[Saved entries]
------------------------------

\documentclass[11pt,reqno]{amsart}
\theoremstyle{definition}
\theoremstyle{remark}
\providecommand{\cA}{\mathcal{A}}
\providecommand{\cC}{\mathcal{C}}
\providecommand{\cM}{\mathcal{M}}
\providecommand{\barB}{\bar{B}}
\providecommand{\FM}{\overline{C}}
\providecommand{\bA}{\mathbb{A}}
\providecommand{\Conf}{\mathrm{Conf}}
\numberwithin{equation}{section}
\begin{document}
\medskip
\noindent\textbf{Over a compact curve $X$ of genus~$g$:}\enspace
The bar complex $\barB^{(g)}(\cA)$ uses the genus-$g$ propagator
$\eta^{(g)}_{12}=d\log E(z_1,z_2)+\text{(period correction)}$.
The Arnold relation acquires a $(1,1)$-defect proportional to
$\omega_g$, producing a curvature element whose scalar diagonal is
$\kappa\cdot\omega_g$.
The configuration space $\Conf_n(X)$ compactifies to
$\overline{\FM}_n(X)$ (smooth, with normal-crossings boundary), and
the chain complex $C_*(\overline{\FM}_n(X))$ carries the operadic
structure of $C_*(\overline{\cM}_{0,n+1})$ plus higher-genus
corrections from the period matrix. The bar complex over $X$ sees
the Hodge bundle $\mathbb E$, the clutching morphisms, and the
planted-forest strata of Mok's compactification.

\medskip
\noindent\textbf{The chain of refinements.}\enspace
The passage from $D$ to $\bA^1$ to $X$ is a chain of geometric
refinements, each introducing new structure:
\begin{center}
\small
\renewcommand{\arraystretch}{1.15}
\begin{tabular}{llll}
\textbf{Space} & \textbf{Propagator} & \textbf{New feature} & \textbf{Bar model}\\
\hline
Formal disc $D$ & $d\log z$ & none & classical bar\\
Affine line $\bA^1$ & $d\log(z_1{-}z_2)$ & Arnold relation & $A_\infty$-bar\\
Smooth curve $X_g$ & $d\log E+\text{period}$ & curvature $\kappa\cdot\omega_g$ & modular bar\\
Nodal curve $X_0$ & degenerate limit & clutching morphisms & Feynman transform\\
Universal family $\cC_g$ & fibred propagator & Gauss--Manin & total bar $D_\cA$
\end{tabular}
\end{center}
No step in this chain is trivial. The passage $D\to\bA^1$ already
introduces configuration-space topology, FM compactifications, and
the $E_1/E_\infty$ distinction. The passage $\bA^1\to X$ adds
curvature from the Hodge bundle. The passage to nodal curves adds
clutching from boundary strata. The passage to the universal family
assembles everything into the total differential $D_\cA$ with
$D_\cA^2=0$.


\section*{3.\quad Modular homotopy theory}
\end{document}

------------------------------

Please go line by line through the records above, copying each one that holds the string "overline".

» Task output:
\providecommand{\FM}{\overline{C}}
$\overline{\FM}_n(X)$ (smooth, with normal-crossings boundary), and
the chain complex $C_*(\overline{\FM}_n(X))$ carries the operadic
structure of $C_*(\overline{\cM}_{0,n+1})$ plus higher-genus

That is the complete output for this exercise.